■ TASK BRIEF
Repeat the stretch of entries below from the line with "- IoC Container" through the line with "8. How to build". Include both ends and add nothing.

##############################

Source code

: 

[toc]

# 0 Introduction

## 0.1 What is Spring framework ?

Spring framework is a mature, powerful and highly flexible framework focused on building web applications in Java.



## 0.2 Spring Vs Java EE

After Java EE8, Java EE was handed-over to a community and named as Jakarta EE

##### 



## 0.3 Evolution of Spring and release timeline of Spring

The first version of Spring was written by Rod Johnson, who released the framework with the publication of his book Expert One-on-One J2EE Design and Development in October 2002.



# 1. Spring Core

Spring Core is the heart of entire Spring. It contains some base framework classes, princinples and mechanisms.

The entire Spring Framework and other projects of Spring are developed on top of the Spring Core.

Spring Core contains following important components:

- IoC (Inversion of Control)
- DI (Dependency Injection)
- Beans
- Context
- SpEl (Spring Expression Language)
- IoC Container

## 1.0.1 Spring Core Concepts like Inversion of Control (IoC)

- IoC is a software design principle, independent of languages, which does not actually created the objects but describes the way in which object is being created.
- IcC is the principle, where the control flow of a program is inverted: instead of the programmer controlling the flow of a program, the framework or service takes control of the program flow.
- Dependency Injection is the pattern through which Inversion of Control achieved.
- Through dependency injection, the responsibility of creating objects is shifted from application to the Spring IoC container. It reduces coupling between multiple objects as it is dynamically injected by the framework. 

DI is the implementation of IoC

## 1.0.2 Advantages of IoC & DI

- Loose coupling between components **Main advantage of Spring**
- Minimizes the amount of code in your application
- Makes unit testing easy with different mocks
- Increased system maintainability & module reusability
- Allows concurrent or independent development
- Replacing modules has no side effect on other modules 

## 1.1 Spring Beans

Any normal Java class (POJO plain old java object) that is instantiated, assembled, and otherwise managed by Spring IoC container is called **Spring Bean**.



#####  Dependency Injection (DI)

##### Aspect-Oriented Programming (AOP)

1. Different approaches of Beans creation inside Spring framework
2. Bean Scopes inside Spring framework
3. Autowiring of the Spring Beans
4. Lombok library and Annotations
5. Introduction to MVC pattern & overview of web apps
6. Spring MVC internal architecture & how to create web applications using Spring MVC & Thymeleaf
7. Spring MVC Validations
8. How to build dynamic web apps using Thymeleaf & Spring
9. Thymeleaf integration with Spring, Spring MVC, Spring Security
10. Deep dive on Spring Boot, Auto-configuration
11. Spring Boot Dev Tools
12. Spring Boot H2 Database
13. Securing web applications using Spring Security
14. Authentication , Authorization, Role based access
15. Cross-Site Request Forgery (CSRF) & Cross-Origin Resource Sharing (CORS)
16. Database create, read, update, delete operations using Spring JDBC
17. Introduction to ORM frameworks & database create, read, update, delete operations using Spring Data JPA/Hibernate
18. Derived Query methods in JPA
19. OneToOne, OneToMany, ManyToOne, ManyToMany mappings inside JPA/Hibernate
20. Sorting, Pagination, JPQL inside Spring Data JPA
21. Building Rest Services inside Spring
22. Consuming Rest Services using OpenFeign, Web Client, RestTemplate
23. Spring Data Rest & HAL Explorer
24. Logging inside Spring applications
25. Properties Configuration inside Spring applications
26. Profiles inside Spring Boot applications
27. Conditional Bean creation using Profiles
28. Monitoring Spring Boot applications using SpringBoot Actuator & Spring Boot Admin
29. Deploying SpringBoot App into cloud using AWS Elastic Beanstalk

##############################

■ SOLUTION TO THE EXERCISE
- IoC Container

## 1.0.1 Spring Core Concepts like Inversion of Control (IoC)

- IoC is a software design principle, independent of languages, which does not actually created the objects but describes the way in which object is being created.
- IcC is the principle, where the control flow of a program is inverted: instead of the programmer controlling the flow of a program, the framework or service takes control of the program flow.
- Dependency Injection is the pattern through which Inversion of Control achieved.
- Through dependency injection, the responsibility of creating objects is shifted from application to the Spring IoC container. It reduces coupling between multiple objects as it is dynamically injected by the framework. 

DI is the implementation of IoC

## 1.0.2 Advantages of IoC & DI

- Loose coupling between components **Main advantage of Spring**
- Minimizes the amount of code in your application
- Makes unit testing easy with different mocks
- Increased system maintainability & module reusability
- Allows concurrent or independent development
- Replacing modules has no side effect on other modules 

## 1.1 Spring Beans

Any normal Java class (POJO plain old java object) that is instantiated, assembled, and otherwise managed by Spring IoC container is called **Spring Bean**.



#####  Dependency Injection (DI)

##### Aspect-Oriented Programming (AOP)

1. Different approaches of Beans creation inside Spring framework
2. Bean Scopes inside Spring framework
3. Autowiring of the Spring Beans
4. Lombok library and Annotations
5. Introduction to MVC pattern & overview of web apps
6. Spring MVC internal architecture & how to create web applications using Spring MVC & Thymeleaf
7. Spring MVC Validations
8. How to build dynamic web apps using Thymeleaf & Spring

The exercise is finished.